# About this exercise:
Go through the entries below and write each one out exactly.

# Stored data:
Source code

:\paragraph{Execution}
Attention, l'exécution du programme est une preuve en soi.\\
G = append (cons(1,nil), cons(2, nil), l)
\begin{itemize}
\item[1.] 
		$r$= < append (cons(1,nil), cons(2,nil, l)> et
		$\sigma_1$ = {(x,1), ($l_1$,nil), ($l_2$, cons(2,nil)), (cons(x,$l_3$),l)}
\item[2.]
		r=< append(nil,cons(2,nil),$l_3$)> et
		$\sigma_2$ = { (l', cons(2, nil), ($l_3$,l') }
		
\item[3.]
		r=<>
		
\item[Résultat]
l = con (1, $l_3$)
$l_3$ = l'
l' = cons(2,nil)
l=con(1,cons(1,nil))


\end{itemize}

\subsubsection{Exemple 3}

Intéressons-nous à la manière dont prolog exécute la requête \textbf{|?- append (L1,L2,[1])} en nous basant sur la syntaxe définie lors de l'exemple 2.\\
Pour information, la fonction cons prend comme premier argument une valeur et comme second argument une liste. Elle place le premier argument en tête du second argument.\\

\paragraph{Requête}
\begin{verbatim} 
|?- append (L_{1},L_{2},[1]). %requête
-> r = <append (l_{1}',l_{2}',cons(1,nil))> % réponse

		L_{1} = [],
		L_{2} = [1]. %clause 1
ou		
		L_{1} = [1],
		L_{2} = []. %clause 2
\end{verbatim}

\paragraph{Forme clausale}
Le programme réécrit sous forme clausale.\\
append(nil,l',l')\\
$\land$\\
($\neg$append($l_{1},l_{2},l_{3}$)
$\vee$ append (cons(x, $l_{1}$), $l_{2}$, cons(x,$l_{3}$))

# Expected output:
Source code

:\paragraph{Execution}
Attention, l'exécution du programme est une preuve en soi.\\
G = append (cons(1,nil), cons(2, nil), l)
\begin{itemize}
\item[1.] 
		$r$= < append (cons(1,nil), cons(2,nil, l)> et
		$\sigma_1$ = {(x,1), ($l_1$,nil), ($l_2$, cons(2,nil)), (cons(x,$l_3$),l)}
\item[2.]
		r=< append(nil,cons(2,nil),$l_3$)> et
		$\sigma_2$ = { (l', cons(2, nil), ($l_3$,l') }
		
\item[3.]
		r=<>
		
\item[Résultat]
l = con (1, $l_3$)
$l_3$ = l'
l' = cons(2,nil)
l=con(1,cons(1,nil))


\end{itemize}

\subsubsection{Exemple 3}

Intéressons-nous à la manière dont prolog exécute la requête \textbf{|?- append (L1,L2,[1])} en nous basant sur la syntaxe définie lors de l'exemple 2.\\
Pour information, la fonction cons prend comme premier argument une valeur et comme second argument une liste. Elle place le premier argument en tête du second argument.\\

\paragraph{Requête}
\begin{verbatim} 
|?- append (L_{1},L_{2},[1]). %requête
-> r = <append (l_{1}',l_{2}',cons(1,nil))> % réponse

		L_{1} = [],
		L_{2} = [1]. %clause 1
ou		
		L_{1} = [1],
		L_{2} = []. %clause 2
\end{verbatim}

\paragraph{Forme clausale}
Le programme réécrit sous forme clausale.\\
append(nil,l',l')\\
$\land$\\
($\neg$append($l_{1},l_{2},l_{3}$)
$\vee$ append (cons(x, $l_{1}$), $l_{2}$, cons(x,$l_{3}$))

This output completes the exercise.